* [Directions] Transcribe each entry. Change nothing.

* [Recorded data]
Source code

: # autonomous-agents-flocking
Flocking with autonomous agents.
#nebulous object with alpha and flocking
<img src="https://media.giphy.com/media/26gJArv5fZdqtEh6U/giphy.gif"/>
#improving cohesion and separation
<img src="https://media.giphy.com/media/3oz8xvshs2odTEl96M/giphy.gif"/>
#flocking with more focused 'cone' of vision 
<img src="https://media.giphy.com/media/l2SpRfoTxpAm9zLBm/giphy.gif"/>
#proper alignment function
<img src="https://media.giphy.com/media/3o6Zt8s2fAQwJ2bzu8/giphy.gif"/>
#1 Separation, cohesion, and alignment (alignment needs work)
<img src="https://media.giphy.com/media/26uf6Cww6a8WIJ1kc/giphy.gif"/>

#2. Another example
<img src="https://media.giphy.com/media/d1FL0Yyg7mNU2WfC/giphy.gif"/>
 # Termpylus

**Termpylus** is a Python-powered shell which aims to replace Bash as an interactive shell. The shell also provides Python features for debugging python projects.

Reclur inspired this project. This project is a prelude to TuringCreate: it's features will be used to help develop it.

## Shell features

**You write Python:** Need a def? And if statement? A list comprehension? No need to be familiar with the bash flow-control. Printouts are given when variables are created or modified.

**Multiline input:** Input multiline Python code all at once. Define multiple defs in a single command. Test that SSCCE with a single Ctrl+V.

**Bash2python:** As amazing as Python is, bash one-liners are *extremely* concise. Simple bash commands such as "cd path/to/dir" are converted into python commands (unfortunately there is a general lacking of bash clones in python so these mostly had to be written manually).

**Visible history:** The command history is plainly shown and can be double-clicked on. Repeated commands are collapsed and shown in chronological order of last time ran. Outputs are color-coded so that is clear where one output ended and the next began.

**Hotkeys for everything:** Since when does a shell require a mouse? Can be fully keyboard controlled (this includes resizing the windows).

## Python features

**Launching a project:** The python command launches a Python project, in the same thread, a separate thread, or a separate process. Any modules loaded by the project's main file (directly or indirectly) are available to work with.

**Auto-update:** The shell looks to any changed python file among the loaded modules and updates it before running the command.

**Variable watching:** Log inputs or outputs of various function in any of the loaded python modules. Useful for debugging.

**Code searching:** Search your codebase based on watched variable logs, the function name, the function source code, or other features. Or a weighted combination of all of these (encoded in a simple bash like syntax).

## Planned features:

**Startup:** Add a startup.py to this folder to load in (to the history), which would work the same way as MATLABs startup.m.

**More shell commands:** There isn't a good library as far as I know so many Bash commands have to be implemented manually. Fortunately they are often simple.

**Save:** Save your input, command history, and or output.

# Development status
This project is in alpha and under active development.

* [Written solution]
Source code

: # autonomous-agents-flocking
Flocking with autonomous agents.
#nebulous object with alpha and flocking
<img src="https://media.giphy.com/media/26gJArv5fZdqtEh6U/giphy.gif"/>
#improving cohesion and separation
<img src="https://media.giphy.com/media/3oz8xvshs2odTEl96M/giphy.gif"/>
#flocking with more focused 'cone' of vision 
<img src="https://media.giphy.com/media/l2SpRfoTxpAm9zLBm/giphy.gif"/>
#proper alignment function
<img src="https://media.giphy.com/media/3o6Zt8s2fAQwJ2bzu8/giphy.gif"/>
#1 Separation, cohesion, and alignment (alignment needs work)
<img src="https://media.giphy.com/media/26uf6Cww6a8WIJ1kc/giphy.gif"/>

#2. Another example
<img src="https://media.giphy.com/media/d1FL0Yyg7mNU2WfC/giphy.gif"/>
 # Termpylus

**Termpylus** is a Python-powered shell which aims to replace Bash as an interactive shell. The shell also provides Python features for debugging python projects.

Reclur inspired this project. This project is a prelude to TuringCreate: it's features will be used to help develop it.

## Shell features

**You write Python:** Need a def? And if statement? A list comprehension? No need to be familiar with the bash flow-control. Printouts are given when variables are created or modified.

**Multiline input:** Input multiline Python code all at once. Define multiple defs in a single command. Test that SSCCE with a single Ctrl+V.

**Bash2python:** As amazing as Python is, bash one-liners are *extremely* concise. Simple bash commands such as "cd path/to/dir" are converted into python commands (unfortunately there is a general lacking of bash clones in python so these mostly had to be written manually).

**Visible history:** The command history is plainly shown and can be double-clicked on. Repeated commands are collapsed and shown in chronological order of last time ran. Outputs are color-coded so that is clear where one output ended and the next began.

**Hotkeys for everything:** Since when does a shell require a mouse? Can be fully keyboard controlled (this includes resizing the windows).

## Python features

**Launching a project:** The python command launches a Python project, in the same thread, a separate thread, or a separate process. Any modules loaded by the project's main file (directly or indirectly) are available to work with.

**Auto-update:** The shell looks to any changed python file among the loaded modules and updates it before running the command.

**Variable watching:** Log inputs or outputs of various function in any of the loaded python modules. Useful for debugging.

**Code searching:** Search your codebase based on watched variable logs, the function name, the function source code, or other features. Or a weighted combination of all of these (encoded in a simple bash like syntax).

## Planned features:

**Startup:** Add a startup.py to this folder to load in (to the history), which would work the same way as MATLABs startup.m.

**More shell commands:** There isn't a good library as far as I know so many Bash commands have to be implemented manually. Fortunately they are often simple.

**Save:** Save your input, command history, and or output.

# Development status
This project is in alpha and under active development.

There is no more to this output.